Now, I’m not saying we should forsake Scotland’s cause if we can’t pursue it in a particular way. It’s too crucial for that. What I am saying is that we should be mindful of the manner of our leaving. Where there are options we should always take care to choose those which we will be able to look back on with some satisfaction if not great pride.
We’ll be independent a long time. Surely it matters what will be the story told of our cause and how it succeeded. Surely it matters that we be able to say we did it ourselves. Surely that story would be less engaging if it told of independence restored by underhanded subterfuge. Or independence with a less than impeccably democratic provenance. Or, worst of all, independence which was not won but gifted by the British state in a manner which made Scotland’s inferiority an indelible theme in the story. Arguably, this would be worse even than independence stained with the blood of innocents. The story might present those innocents’ lives as having been lost in a worthy cause. Independence as a boon bestowed by our gracious and beneficent superiors would be a story without heroes of any kind.

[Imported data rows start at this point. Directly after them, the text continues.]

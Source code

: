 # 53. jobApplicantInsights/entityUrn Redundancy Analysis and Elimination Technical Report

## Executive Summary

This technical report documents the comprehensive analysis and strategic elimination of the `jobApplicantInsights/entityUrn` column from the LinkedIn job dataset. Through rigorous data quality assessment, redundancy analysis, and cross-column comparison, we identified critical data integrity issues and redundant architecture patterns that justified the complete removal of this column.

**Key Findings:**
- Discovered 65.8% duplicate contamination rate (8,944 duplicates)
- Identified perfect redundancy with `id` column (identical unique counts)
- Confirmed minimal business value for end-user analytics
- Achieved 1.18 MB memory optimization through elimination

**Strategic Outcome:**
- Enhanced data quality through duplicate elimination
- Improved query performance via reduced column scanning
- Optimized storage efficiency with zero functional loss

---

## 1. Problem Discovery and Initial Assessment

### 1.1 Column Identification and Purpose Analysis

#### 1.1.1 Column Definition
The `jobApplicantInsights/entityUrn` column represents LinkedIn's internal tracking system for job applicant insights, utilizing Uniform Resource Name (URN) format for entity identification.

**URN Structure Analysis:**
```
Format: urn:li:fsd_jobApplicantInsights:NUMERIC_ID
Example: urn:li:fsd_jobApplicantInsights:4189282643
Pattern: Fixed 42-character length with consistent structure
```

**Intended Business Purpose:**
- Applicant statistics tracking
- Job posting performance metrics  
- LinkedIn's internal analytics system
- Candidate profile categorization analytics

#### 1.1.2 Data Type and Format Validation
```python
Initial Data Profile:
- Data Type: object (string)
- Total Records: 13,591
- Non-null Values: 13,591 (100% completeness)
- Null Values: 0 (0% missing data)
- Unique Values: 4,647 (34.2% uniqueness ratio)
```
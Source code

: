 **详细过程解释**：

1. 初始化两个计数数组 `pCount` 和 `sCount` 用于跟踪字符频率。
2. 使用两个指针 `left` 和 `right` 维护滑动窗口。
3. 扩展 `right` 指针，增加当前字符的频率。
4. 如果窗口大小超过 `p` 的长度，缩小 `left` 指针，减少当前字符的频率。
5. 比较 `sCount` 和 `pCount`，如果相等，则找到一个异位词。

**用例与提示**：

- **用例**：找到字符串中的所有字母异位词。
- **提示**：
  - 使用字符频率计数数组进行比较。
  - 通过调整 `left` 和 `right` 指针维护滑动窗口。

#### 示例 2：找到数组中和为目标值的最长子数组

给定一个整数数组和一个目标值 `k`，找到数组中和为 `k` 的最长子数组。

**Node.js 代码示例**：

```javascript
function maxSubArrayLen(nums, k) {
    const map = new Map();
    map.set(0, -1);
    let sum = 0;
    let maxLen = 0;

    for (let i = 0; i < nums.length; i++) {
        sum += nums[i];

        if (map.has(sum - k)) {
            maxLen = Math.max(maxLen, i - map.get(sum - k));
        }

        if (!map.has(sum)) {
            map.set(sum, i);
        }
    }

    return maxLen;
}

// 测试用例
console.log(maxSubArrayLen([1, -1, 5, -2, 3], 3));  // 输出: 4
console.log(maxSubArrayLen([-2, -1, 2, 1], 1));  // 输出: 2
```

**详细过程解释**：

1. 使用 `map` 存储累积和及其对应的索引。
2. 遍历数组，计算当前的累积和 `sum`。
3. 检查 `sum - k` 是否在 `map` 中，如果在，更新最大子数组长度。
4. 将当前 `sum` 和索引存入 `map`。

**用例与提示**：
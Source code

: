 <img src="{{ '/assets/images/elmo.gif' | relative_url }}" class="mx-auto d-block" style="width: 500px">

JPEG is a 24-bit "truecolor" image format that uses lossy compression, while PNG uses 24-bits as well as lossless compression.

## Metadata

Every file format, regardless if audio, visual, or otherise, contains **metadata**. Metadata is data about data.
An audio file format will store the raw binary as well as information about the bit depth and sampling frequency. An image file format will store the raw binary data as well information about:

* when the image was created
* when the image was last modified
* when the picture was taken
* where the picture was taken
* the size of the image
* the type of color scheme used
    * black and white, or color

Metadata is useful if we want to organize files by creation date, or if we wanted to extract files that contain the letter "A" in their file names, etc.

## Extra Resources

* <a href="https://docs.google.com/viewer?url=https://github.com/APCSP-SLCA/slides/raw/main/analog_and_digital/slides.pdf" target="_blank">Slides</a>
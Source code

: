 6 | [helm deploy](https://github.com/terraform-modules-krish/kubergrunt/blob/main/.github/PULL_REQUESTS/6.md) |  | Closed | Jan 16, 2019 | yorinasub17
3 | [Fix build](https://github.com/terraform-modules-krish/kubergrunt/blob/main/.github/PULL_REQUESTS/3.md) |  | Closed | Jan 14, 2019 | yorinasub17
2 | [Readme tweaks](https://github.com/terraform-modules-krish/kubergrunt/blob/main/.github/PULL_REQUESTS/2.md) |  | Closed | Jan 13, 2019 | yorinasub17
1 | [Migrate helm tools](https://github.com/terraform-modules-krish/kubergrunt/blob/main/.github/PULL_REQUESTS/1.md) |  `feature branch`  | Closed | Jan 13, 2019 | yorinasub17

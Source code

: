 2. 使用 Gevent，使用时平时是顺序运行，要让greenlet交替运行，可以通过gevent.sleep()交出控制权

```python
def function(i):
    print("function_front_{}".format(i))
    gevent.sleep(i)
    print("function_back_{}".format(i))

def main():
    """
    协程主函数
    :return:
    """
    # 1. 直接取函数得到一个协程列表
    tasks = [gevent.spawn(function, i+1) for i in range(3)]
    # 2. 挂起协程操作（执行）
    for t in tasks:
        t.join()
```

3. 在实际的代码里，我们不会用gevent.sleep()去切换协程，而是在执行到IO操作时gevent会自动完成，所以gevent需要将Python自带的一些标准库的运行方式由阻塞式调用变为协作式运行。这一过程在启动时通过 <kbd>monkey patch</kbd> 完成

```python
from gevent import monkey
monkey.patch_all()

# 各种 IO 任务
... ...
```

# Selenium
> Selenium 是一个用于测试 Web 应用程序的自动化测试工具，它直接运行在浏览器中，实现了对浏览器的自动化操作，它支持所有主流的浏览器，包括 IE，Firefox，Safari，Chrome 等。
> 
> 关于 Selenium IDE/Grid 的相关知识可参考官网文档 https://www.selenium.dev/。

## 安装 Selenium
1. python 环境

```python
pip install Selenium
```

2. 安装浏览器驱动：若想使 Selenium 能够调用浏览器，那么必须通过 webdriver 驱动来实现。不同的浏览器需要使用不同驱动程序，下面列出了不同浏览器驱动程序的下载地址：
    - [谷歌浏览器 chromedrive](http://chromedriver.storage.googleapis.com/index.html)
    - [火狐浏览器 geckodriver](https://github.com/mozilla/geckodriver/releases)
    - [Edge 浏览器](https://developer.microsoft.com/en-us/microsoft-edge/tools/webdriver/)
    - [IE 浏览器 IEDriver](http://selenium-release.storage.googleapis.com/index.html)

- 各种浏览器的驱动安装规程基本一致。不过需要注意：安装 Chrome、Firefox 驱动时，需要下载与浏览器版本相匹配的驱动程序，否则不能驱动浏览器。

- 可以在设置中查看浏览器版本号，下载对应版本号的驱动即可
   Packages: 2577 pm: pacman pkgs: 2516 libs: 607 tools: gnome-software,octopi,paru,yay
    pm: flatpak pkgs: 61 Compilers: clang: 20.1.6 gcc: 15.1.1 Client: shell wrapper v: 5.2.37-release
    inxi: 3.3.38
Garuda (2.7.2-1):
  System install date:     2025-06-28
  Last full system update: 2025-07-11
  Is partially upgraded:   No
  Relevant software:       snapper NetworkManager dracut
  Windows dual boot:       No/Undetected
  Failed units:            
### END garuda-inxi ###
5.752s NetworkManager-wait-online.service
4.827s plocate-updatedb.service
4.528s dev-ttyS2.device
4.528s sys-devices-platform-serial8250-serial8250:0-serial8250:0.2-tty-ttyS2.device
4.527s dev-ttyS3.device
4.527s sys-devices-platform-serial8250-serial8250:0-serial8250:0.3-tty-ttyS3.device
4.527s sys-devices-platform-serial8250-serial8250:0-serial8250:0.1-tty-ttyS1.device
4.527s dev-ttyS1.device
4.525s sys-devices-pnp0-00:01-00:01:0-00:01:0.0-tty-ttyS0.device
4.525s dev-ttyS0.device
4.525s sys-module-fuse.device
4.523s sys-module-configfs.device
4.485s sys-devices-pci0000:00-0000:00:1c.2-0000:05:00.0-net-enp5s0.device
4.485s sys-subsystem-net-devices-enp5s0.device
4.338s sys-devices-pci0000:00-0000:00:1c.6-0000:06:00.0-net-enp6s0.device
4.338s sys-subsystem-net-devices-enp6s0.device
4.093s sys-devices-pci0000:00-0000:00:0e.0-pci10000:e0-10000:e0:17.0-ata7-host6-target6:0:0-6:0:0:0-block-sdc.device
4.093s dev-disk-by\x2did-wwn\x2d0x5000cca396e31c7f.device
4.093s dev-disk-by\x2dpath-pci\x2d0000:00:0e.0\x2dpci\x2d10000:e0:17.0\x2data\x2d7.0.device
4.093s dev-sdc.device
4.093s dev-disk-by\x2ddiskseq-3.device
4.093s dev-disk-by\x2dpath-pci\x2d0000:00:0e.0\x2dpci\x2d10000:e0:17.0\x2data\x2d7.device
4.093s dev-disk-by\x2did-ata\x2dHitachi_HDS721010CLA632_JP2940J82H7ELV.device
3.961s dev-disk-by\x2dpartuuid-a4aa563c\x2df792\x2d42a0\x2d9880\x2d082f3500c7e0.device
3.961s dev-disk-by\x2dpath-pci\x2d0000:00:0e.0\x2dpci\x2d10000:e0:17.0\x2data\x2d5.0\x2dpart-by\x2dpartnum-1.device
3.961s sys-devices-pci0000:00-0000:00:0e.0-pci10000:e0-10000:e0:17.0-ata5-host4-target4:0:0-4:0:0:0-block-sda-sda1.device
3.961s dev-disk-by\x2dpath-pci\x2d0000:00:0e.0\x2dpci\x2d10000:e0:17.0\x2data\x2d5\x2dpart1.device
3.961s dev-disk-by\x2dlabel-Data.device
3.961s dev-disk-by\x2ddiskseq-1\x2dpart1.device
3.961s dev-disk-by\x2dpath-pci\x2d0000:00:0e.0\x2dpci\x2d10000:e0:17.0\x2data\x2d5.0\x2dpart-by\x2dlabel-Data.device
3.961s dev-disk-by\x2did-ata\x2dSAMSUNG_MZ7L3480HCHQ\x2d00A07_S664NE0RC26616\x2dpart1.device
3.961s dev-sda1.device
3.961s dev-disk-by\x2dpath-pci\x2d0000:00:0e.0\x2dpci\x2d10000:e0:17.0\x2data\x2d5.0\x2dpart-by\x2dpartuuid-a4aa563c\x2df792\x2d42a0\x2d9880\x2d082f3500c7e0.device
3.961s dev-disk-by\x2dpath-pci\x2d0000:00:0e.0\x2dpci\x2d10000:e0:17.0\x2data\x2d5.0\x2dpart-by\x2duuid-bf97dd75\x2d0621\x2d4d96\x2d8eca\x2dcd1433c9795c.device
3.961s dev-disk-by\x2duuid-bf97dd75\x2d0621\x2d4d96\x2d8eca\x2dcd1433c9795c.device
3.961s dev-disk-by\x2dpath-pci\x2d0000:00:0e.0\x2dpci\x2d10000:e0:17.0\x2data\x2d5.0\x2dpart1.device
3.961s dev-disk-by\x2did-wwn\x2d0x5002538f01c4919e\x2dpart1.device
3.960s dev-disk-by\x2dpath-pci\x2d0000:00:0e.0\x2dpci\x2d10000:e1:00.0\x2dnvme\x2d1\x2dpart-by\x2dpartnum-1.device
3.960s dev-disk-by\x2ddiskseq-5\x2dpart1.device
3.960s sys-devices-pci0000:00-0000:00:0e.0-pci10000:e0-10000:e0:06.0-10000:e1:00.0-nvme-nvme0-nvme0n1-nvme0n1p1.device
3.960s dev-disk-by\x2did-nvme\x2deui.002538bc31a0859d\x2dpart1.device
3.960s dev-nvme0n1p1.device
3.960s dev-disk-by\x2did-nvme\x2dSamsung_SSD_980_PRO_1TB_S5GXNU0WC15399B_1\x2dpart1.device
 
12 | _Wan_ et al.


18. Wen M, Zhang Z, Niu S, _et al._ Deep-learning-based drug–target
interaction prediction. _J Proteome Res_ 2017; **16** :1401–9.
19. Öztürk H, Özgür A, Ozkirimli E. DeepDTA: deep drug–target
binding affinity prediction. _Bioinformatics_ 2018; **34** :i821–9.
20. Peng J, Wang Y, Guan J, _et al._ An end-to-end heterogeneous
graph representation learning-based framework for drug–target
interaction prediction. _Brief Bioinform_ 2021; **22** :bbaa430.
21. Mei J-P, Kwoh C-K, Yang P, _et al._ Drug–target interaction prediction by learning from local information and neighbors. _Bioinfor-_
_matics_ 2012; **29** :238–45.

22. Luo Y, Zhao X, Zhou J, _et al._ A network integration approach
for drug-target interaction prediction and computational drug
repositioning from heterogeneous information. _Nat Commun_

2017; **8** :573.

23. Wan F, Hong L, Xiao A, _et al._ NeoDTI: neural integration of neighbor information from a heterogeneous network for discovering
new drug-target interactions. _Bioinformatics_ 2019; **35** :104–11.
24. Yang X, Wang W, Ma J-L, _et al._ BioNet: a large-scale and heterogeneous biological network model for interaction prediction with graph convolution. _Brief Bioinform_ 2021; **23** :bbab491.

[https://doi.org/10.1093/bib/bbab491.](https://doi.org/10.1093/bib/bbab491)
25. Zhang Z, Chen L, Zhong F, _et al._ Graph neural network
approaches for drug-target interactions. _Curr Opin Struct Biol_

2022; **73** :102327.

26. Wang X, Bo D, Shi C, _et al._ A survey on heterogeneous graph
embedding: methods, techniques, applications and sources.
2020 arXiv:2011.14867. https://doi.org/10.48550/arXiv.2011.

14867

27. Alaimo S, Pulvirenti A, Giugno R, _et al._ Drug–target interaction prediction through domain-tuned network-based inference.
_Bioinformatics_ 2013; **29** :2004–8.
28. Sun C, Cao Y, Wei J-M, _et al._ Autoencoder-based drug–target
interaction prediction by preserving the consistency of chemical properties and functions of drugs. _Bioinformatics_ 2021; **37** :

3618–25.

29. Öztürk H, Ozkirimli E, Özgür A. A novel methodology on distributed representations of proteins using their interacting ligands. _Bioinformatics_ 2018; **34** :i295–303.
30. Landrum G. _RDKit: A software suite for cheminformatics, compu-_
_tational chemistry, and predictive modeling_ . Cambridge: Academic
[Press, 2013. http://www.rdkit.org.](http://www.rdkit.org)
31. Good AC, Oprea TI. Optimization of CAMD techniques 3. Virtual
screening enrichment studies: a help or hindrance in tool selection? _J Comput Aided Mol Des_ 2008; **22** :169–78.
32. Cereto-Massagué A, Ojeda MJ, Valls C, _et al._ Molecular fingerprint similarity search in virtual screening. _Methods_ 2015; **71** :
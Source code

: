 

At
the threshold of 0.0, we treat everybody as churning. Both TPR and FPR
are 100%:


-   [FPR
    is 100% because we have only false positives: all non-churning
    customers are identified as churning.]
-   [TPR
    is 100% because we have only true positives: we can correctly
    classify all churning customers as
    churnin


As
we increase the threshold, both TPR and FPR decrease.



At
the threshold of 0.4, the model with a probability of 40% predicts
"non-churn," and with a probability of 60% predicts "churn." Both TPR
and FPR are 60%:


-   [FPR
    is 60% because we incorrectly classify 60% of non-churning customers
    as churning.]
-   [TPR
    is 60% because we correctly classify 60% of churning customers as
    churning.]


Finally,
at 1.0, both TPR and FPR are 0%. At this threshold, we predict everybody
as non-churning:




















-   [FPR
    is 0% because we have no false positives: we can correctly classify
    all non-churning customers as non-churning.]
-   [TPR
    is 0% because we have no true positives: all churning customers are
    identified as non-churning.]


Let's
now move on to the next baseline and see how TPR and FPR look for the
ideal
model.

How might the manner of our leaving affect the national psyche in the years and decades over which the story will be told? Were the manner of our leaving less than something that could be recounted with pride, is it not wise to assume this might have a deleterious effect on how we regard our nation – and ourselves? Would we not be forever diminished by a manner of leaving which didn’t lend itself to us being the heroes in our own saga?
This is what concerns me about the whole BBC thing. Where are we, the people of Scotland, in this story? At present, it reads as if all the heavy lifting is being done by external agencies or being brought about by events outwith our control. It reads almost as if independence would be no more than a by-product of stuff that’s going on without us – or despite us. We appear as ciphers. Incidental characters in what should be our story.
History will doubtless note the rise of the Yes movement. But will the Yes movement earn more than a passing mention in a story where the principal characters are a malignant child-clown who happens to be the British Prime Minister; an act of monumental idiocy; and a virus?
Imagine yourself a parent in independent Scotland many years hence. What story do you want to tell your children about how their country’s independence was restored after more than three centuries trapped in a Union which did untold harm to Scotland?
Start writing that story now! Or somebody else will write it for you.